For information about emergency use to treat suspected or laboratory-confirmed COVID-19 in hospitalized pediatric patients <12 years of age or weighing 3.5 kg to <40 kg, please see the EUA Fact Sheet and FDA Letter of Authorization available at gilead.com/remdesivir.

Please see full Prescribing Information for VEKLURY.

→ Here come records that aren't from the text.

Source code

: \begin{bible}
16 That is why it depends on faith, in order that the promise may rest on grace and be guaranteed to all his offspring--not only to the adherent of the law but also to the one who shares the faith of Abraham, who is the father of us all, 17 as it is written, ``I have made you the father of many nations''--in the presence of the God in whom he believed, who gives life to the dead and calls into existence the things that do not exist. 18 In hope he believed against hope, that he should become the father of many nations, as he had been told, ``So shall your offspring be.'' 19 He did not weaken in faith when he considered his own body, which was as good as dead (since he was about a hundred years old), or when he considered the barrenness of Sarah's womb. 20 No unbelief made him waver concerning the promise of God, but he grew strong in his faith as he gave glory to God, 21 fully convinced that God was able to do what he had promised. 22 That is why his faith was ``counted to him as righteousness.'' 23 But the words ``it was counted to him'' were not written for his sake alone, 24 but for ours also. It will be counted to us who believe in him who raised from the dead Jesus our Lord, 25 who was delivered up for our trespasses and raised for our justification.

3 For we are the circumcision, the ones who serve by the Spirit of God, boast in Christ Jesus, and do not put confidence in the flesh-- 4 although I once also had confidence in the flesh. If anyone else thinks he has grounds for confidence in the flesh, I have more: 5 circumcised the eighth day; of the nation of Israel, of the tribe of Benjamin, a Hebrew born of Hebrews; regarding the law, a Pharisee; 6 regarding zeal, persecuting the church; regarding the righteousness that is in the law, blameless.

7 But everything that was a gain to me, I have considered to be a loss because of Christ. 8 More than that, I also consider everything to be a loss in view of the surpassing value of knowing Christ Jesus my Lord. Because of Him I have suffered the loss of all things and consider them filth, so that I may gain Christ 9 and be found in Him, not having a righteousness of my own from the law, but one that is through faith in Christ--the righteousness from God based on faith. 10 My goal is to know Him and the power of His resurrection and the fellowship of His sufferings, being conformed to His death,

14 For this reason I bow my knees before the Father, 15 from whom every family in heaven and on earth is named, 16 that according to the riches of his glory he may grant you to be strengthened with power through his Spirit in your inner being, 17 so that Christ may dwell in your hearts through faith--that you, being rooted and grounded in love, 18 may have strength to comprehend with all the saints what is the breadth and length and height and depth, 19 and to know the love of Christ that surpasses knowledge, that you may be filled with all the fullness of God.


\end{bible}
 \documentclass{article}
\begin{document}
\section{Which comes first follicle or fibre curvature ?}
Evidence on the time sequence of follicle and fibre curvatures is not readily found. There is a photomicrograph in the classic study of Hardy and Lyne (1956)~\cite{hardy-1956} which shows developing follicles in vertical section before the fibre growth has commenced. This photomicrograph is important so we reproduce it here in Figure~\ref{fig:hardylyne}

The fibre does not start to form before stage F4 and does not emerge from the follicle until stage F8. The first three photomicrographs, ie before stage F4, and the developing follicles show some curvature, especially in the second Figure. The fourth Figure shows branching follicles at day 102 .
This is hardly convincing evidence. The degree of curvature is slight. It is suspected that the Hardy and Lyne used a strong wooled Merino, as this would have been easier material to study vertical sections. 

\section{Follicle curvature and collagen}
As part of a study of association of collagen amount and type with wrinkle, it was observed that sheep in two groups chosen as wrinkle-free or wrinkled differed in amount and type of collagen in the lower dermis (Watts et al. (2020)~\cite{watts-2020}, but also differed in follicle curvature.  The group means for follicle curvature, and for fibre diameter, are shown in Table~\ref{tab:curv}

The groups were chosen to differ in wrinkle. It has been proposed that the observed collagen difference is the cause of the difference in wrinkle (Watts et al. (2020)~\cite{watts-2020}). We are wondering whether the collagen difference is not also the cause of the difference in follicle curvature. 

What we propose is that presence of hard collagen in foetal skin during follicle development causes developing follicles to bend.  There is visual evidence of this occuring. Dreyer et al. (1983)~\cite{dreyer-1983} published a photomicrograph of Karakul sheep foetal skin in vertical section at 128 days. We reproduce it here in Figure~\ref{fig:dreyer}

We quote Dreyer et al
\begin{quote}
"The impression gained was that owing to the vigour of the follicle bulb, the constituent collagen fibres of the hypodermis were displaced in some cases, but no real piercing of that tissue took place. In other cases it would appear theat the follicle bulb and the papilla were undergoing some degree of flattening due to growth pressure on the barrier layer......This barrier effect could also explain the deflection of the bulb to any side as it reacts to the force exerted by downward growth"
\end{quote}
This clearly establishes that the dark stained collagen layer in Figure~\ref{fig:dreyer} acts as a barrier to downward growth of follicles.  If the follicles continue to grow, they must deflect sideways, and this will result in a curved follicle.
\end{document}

Important Safety Information

Contraindication

  • VEKLURY is contraindicated in patients with a history of clinically significant hypersensitivity reactions to VEKLURY or any of its components.

Warnings and precautions

  • Hypersensitivity, including infusion-related and anaphylactic reactions: Hypersensitivity, including infusion-related and anaphylactic reactions, has been observed during and following administration of VEKLURY. Monitor patients under close medical supervision for hypersensitivity reactions during and following administration of VEKLURY. Symptoms may include hypotension, hypertension, tachycardia, bradycardia, hypoxia, fever, dyspnea, wheezing, angioedema, rash, nausea, diaphoresis, and shivering. Slower infusion rates (maximum infusion time ≤120 minutes) can potentially prevent these reactions. If a severe infusion-related hypersensitivity reaction occurs, immediately discontinue VEKLURY and initiate appropriate treatment (see Contraindications).
  • Increased risk of transaminase elevations: Transaminase elevations have been observed in healthy volunteers and in patients with COVID-19 who received VEKLURY; these elevations have also been reported as a clinical feature of COVID-19. Perform hepatic laboratory testing in all patients (see Dosage and administration). Consider discontinuing VEKLURY if ALT levels increase to >10x ULN. Discontinue VEKLURY if ALT elevation is accompanied by signs or symptoms of liver inflammation.
  • Risk of reduced antiviral activity when coadministered with chloroquine or hydroxychloroquine: Coadministration of VEKLURY with chloroquine phosphate or hydroxychloroquine sulfate is not recommended due to antagonism observed in cell culture, which may lead to a decrease in antiviral activity of VEKLURY.

Adverse reactions

  • The most common adverse reaction (≥5% all grades) was nausea.
  • The most common lab abnormalities (≥5% all grades) were increases in ALT and AST.

Drug interactions

  • Drug interaction trials of VEKLURY and other concomitant medications have not been conducted in humans.

Dosage and administration

  • Dosage: For adults and pediatric patients ≥12 years old and weighing ≥40 kg: 200 mg on Day 1, followed by once-daily maintenance doses of 100 mg from Day 2 administered only via intravenous infusion over 30 to 120 minutes.
  • Treatment duration: For patients not requiring invasive mechanical ventilation and/or extracorporeal membrane oxygenation (ECMO): 5 days; may be extended up to 5 additional days (10 days total) if clinical improvement is not observed. For patients requiring invasive mechanical ventilation and/or ECMO: 10 days.
  • Testing prior to and during treatment: Perform eGFR, hepatic laboratory, and prothrombin time testing prior to initiating VEKLURY and during use as clinically appropriate.
  • Renal impairment: VEKLURY is not recommended in individuals with eGFR <30 mL/min.
  • Dose preparation and administration: See full Prescribing Information.

Pregnancy and lactation

  • Pregnancy: There are insufficient human data on the use of VEKLURY during pregnancy. Pregnant women hospitalized with COVID-19 are at risk for serious morbidity and mortality. VEKLURY should be used during pregnancy only if the potential benefit justifies the potential risk for the mother and the fetus.
  • Lactation: It is not known whether VEKLURY can pass into breast milk. Breastfeeding individuals with COVID-19 should follow practices according to clinical guidelines to avoid exposing the infant to COVID-19.